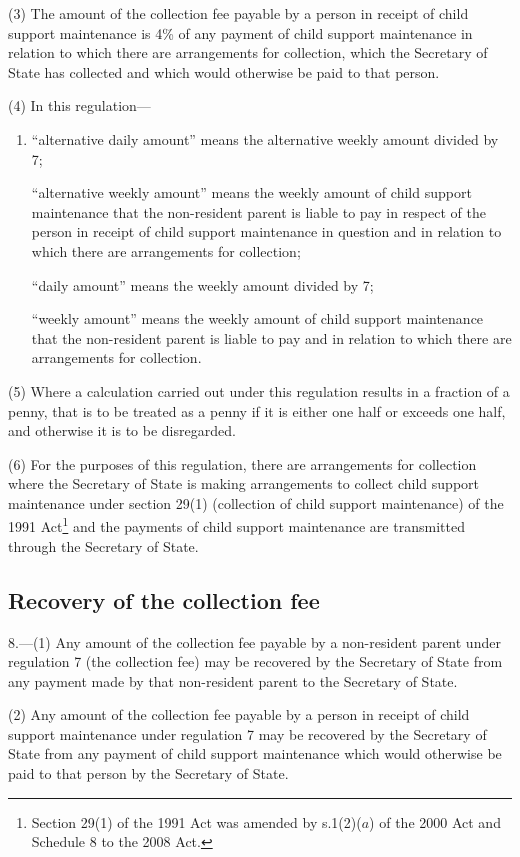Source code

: \documentclass[12pt,a4paper]{article}
\begin{document}
(3) The amount of the collection fee payable by a person in receipt of child support maintenance is 4\% of any payment of child support maintenance in relation to which there are arrangements for collection, which the Secretary of State has collected and which would otherwise be paid to that person.

(4) In this regulation—
\begin{enumerate}\item[]
“alternative daily amount” means the alternative weekly amount divided by 7;

“alternative weekly amount” means the weekly amount of child support maintenance that the non-resident parent is liable to pay in respect of the person in receipt of child support maintenance in question and in relation to which there are arrangements for collection;

“daily amount” means the weekly amount divided by 7;

“weekly amount” means the weekly amount of child support maintenance that the non-resident parent is liable to pay and in relation to which there are arrangements for collection.
\end{enumerate}

(5) Where a calculation carried out under this regulation results in a fraction of a penny, that is to be treated as a penny if it is either one half or exceeds one half, and otherwise it is to be disregarded.

(6) For the purposes of this regulation, there are arrangements for collection where the Secretary of State is making arrangements to collect child support maintenance under section 29(1) (collection of child support maintenance) of the 1991 Act\footnote{Section 29(1) of the 1991 Act was amended by s.1(2)($a$)  of the 2000 Act and Schedule 8 to the 2008 Act.} and the payments of child support maintenance are transmitted through the Secretary of State.

\subsection[8. Recovery of the collection fee]{Recovery of the collection fee}

8.—(1) Any amount of the collection fee payable by a non-resident parent under regulation 7 (the collection fee) may be recovered by the Secretary of State from any payment made by that non-resident parent to the Secretary of State.

(2) Any amount of the collection fee payable by a person in receipt of child support maintenance under regulation 7 may be recovered by the Secretary of State from any payment of child support maintenance which would otherwise be paid to that person by the Secretary of State.
\end{document}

• Task directions: Look through the entries, and return every line that the word "otherwise" appears in.

• Task output:
(3) The amount of the collection fee payable by a person in receipt of child support maintenance is 4\% of any payment of child support maintenance in relation to which there are arrangements for collection, which the Secretary of State has collected and which would otherwise be paid to that person.
(5) Where a calculation carried out under this regulation results in a fraction of a penny, that is to be treated as a penny if it is either one half or exceeds one half, and otherwise it is to be disregarded.
(2) Any amount of the collection fee payable by a person in receipt of child support maintenance under regulation 7 may be recovered by the Secretary of State from any payment of child support maintenance which would otherwise be paid to that person by the Secretary of State.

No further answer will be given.